In the process of finding a solution for Django ORM order by exact, I created a custom django Func:
from django.db.models import Func
class Position(Func):
function = 'POSITION'
template = "%(function)s(LOWER('%(substring)s') in LOWER(%(expressions)s))"
template_sqlite = "instr(lower(%(expressions)s), lower('%(substring)s'))"
def __init__(self, expression, substring):
super(Position, self).__init__(expression, substring=substring)

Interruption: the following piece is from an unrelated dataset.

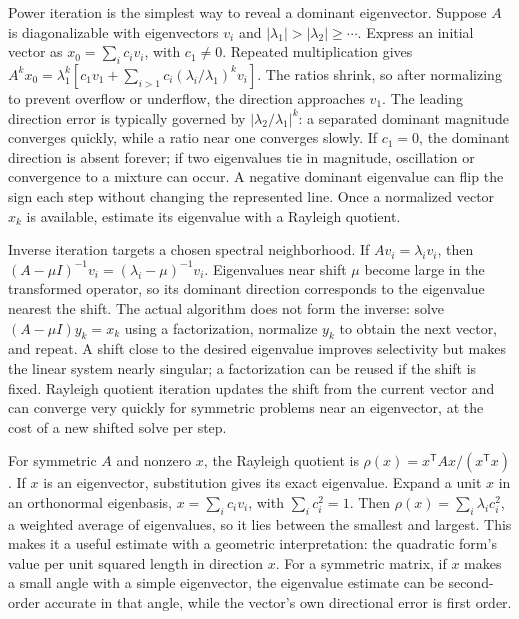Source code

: Power iteration is the simplest way to reveal a dominant eigenvector. Suppose \(A\) is diagonalizable with eigenvectors \(v_i\) and \(|\lambda_1|>|\lambda_2|\ge\cdots\). Express an initial vector as \(x_0=\sum_i c_i v_i\), with \(c_1\ne0\). Repeated multiplication gives \(A^kx_0=\lambda_1^k[c_1v_1+\sum_{i>1}c_i(\lambda_i/\lambda_1)^kv_i]\). The ratios shrink, so after normalizing to prevent overflow or underflow, the direction approaches \(v_1\). The leading direction error is typically governed by \(|\lambda_2/\lambda_1|^k\): a separated dominant magnitude converges quickly, while a ratio near one converges slowly. If \(c_1=0\), the dominant direction is absent forever; if two eigenvalues tie in magnitude, oscillation or convergence to a mixture can occur. A negative dominant eigenvalue can flip the sign each step without changing the represented line. Once a normalized vector \(x_k\) is available, estimate its eigenvalue with a Rayleigh quotient.

Inverse iteration targets a chosen spectral neighborhood. If \(Av_i=\lambda_i v_i\), then \((A-\mu I)^{-1}v_i=(\lambda_i-\mu)^{-1}v_i\). Eigenvalues near shift \(\mu\) become large in the transformed operator, so its dominant direction corresponds to the eigenvalue nearest the shift. The actual algorithm does not form the inverse: solve \((A-\mu I)y_k=x_k\) using a factorization, normalize \(y_k\) to obtain the next vector, and repeat. A shift close to the desired eigenvalue improves selectivity but makes the linear system nearly singular; a factorization can be reused if the shift is fixed. Rayleigh quotient iteration updates the shift from the current vector and can converge very quickly for symmetric problems near an eigenvector, at the cost of a new shifted solve per step.

For symmetric \(A\) and nonzero \(x\), the Rayleigh quotient is \(\rho(x)=x^\mathsf TAx/(x^\mathsf Tx)\). If \(x\) is an eigenvector, substitution gives its exact eigenvalue. Expand a unit \(x\) in an orthonormal eigenbasis, \(x=\sum_i c_i v_i\), with \(\sum_i c_i^2=1\). Then \(\rho(x)=\sum_i\lambda_i c_i^2\), a weighted average of eigenvalues, so it lies between the smallest and largest. This makes it a useful estimate with a geometric interpretation: the quadratic form's value per unit squared length in direction \(x\). For a symmetric matrix, if \(x\) makes a small angle with a simple eigenvector, the eigenvalue estimate can be second-order accurate in that angle, while the vector's own directional error is first order.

def as_sqlite(self, compiler, connection):
return self.as_sql(compiler, connection, template=self.template_sqlite)
which works as follows:
class A(models.Model):
title = models.CharField(max_length=30)
data = ['Port 2', 'port 1', 'A port', 'Bport', 'Endport']
for title in data:
A.objects.create(title=title)
search = 'port'
qs = A.objects.filter(
title__icontains=search
).annotate(
pos=Position('title', search)
).order_by('pos').values_list('title', flat=True)
# result is
# ['Port 2', 'port 1', 'Bport', 'A port', 'Endport']
But as @hynekcer commented:
"It crashes easily by
') in '') from myapp_suburb; drop ...
expected that the name of the app is "myapp and autocommit is enabled."
The main problem is that extra data (substring
) got into the template without sqlescape which leaves the app vulnerable to SQL injection attacks.
I cannot find which is the Django way to protect from that.
I created a repo (djposfunc) where you can test any solution.